On can install the app by pointing ones mobile browser to m.google.com/orkut.
The app allows you to do the following
* Upload photos to orkut on-the-go, directly from your phone.
* View scraps, friends’ updates, and photo albums while you’re offline.
* Share your orkut albums with all of your friends whether they use orkut or not (via SMS).
* Easily call or SMS your orkut friends and address book contacts from within the app.
* Get automatic updates when your friends change their contact information or orkut profiles.
Orkut has always been a little lazy (either deliberately or otherwise) in launching both features and enhancements that its competitor facebook has done ages back. It went mobile in phases and after the mobile version of the site it launched scraps on mobile via sms and iphone compatible mobile sites as well. Most of these features were released way later than facebook.
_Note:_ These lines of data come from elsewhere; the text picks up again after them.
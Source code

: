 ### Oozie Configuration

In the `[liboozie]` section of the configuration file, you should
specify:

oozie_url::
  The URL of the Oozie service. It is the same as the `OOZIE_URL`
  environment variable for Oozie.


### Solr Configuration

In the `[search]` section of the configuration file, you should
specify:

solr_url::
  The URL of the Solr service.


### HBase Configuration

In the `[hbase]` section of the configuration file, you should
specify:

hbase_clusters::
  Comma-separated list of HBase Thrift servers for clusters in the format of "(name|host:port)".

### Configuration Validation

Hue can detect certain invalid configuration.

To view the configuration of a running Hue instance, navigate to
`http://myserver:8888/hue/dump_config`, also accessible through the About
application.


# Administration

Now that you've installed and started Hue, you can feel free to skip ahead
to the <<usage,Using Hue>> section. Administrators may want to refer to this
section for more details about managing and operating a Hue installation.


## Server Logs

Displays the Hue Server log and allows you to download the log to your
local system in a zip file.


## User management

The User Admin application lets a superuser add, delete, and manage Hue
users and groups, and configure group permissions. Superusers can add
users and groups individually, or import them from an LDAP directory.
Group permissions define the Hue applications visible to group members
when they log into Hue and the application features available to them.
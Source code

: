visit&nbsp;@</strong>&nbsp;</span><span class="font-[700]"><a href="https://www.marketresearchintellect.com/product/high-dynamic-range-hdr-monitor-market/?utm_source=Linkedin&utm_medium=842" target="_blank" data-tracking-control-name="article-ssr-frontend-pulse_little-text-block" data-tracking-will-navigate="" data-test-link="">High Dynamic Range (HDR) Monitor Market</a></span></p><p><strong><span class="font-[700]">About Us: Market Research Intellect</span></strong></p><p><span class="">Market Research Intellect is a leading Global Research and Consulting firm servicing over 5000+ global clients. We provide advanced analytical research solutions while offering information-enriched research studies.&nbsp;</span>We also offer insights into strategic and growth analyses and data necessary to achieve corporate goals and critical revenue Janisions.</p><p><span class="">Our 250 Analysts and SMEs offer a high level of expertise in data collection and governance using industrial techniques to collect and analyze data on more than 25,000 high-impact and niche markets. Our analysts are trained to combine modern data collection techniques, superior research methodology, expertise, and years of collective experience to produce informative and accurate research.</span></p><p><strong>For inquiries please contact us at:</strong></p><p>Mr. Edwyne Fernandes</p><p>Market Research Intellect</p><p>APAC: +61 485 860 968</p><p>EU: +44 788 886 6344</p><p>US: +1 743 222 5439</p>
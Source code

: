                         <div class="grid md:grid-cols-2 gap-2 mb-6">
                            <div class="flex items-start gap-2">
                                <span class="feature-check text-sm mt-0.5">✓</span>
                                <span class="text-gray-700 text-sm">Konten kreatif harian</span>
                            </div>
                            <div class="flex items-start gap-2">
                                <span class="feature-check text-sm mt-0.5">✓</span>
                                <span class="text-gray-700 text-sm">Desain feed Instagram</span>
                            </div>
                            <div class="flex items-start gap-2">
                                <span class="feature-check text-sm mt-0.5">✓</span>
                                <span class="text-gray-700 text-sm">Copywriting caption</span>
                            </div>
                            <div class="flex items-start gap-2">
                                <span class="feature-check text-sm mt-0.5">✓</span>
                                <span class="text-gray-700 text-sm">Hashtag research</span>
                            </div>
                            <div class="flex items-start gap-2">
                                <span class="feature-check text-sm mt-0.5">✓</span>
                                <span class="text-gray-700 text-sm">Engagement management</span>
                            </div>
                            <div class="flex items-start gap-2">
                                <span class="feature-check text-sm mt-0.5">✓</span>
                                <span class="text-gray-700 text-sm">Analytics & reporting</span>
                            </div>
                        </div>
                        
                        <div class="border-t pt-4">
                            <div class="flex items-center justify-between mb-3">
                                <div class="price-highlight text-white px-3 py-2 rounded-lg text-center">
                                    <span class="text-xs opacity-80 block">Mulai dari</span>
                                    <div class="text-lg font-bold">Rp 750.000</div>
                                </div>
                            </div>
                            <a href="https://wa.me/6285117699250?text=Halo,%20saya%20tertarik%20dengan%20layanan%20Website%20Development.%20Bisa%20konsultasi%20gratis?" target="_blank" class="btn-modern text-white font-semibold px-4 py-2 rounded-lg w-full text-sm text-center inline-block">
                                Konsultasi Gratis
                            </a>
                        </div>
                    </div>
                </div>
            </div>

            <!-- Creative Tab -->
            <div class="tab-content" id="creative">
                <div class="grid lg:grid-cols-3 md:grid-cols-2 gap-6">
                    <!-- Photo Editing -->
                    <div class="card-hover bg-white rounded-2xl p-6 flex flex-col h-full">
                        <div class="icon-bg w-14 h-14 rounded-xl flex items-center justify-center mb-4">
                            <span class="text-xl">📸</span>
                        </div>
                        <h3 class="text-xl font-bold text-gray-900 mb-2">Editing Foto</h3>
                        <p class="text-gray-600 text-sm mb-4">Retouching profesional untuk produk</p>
One needs to understand that orkut started seeing tremendous traction in 2005-06 and shot to mainstream popularity with lawsuits and regular mainstream media coverage in India by 2007 and became India’s youth icon. Over the last two years the late adopters of the internet (the kinds that still use rediffmail and not gmail) have become a sizeable mass on orkut. This audience is very different to the early adopter segment that facebook caters too. Hence the delay in launching features vis a vis a facebook. We have always been upbeat on the future of social networking being mobile and being location based and a launch of an app is the step in the right direction as far as we are concerned. Over time we believe that the mobile app would over take the website in terms of functionality with regards to location based social networking. In India mobile social networking has been steadily rising and there are players would are completely focussed on this niche though its difficult to imagine how a standalone mobile social network would scale without a web presence.